Gregory Kuling1, Matt Hemsley 1,2, Geoff Klein1, Philip Boyer3, and Marzyeh Ghassemi4
1Medical Biophysics, University of Toronto, Toronto, ON, Canada, 2Physical Sciences Platform, Sunnybrook Research Institute, Toronto, ON, Canada, 3Institute of Biomaterials and Biomedical Engineering, University of Toronto, Toronto, ON, Canada, 4Computer Science and Medicine, University of Toronto, Toronto, ON, Canada
Synopsis
Performance of machine learning models for medical image segmentation is often hindered by a lack of labeled training data. We present a method for data augmentation wherein additional training examples are synthesized using a conditional generative adversarial network (cGAN) conditioned on a ground truth segmentation mask. The mask is later used as a label during the segmentation task. Using a dataset of N=48 T2-weighted MR volumes of the prostate, our results demonstrate the mean DSC score of a U-Net prostate segmentation model increased from 0.74 to 0.76 when synthetic training images are included with real data.
Introduction
Segmentation of medical images is a crucial step in many clinical and diagnostic procedures1,2. Manual segmentation is the gold-standard, however, automated segmentation via machine learning is desirable to alleviate clinician time and avoid inter-observer variability3. Convolutional neural networks have been shown to be well-suited for segmentation tasks, but require large amounts of labeled training data.

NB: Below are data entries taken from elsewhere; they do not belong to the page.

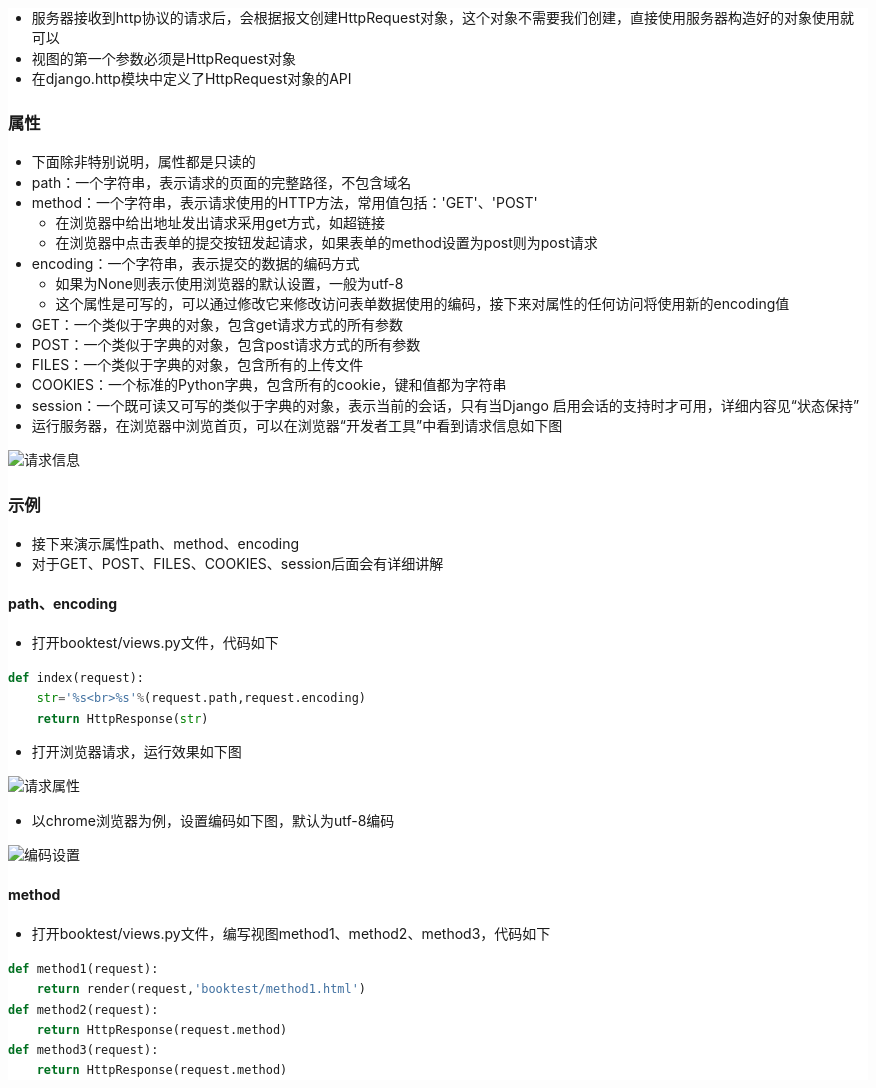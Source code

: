 - 服务器接收到http协议的请求后，会根据报文创建HttpRequest对象，这个对象不需要我们创建，直接使用服务器构造好的对象使用就可以
- 视图的第一个参数必须是HttpRequest对象
- 在django.http模块中定义了HttpRequest对象的API

### 属性

- 下面除非特别说明，属性都是只读的
- path：一个字符串，表示请求的页面的完整路径，不包含域名
- method：一个字符串，表示请求使用的HTTP方法，常用值包括：'GET'、'POST'
  - 在浏览器中给出地址发出请求采用get方式，如超链接
  - 在浏览器中点击表单的提交按钮发起请求，如果表单的method设置为post则为post请求
- encoding：一个字符串，表示提交的数据的编码方式
  - 如果为None则表示使用浏览器的默认设置，一般为utf-8
  - 这个属性是可写的，可以通过修改它来修改访问表单数据使用的编码，接下来对属性的任何访问将使用新的encoding值
- GET：一个类似于字典的对象，包含get请求方式的所有参数
- POST：一个类似于字典的对象，包含post请求方式的所有参数
- FILES：一个类似于字典的对象，包含所有的上传文件
- COOKIES：一个标准的Python字典，包含所有的cookie，键和值都为字符串
- session：一个既可读又可写的类似于字典的对象，表示当前的会话，只有当Django 启用会话的支持时才可用，详细内容见“状态保持”
- 运行服务器，在浏览器中浏览首页，可以在浏览器“开发者工具”中看到请求信息如下图

![请求信息](http://public.file.lvshuhuai.cn/images\3_p4_0.png)

### 示例

- 接下来演示属性path、method、encoding
- 对于GET、POST、FILES、COOKIES、session后面会有详细讲解

#### path、encoding

- 打开booktest/views.py文件，代码如下

```python
def index(request):
    str='%s<br>%s'%(request.path,request.encoding)
    return HttpResponse(str)
```

- 打开浏览器请求，运行效果如下图

![请求属性](http://public.file.lvshuhuai.cn/images\3_p4_1.png)

- 以chrome浏览器为例，设置编码如下图，默认为utf-8编码

![编码设置](http://public.file.lvshuhuai.cn/images\3_p4_2.png)

#### method

- 打开booktest/views.py文件，编写视图method1、method2、method3，代码如下

```python
def method1(request):
    return render(request,'booktest/method1.html')
def method2(request):
    return HttpResponse(request.method)
def method3(request):
    return HttpResponse(request.method)
```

Numerous factors affect the availability of labeled data, including patient consent and image acquisition differences between institutions. Data augmentation techniques, which improve the diversity of a dataset, are widely used but many standard techniques are unsuitable for medical imaging applications and generally do not reflect inter-patient variability. We present a novel method for data augmentation using a conditional generative adversarial network (cGAN), wherein the cGAN is conditioned on a segmentation mask derived from an atlas to generate additional, realistic, labeled training examples. Robust data augmentation techniques for the creation of labeled synthetic data would aid segmentation tasks where the set of available training examples is too small to acquire accurate results. In this work, we show that the real data combined with the cGAN generated synthetic data outperforms the non-augmented dataset on the task of prostate segmentation using a U-Net4.Method
Data: Transverse T2-weighted volumes of the prostate (resolution (0.625x0.625x3.6)mm, average of 20 slices per volume) of N=48 prostate patients and accompanying ground truth prostate segmentations from the Medical Segmentation Decathlon 2018 dataset5 were used. The volumes were resampled to an isotropic voxel size of (1.0x1.0x1.0)mm3, to obtain a matrix size of 256x256 for network input, increasing the average number of slices per volume to 70. The 48 volumes were split into four distinct groups, N=32 for generating synthetic images (N=25 for training, N=7 for testing), and N=16 for the segmentation task (N=13 for training, N=3 for testing).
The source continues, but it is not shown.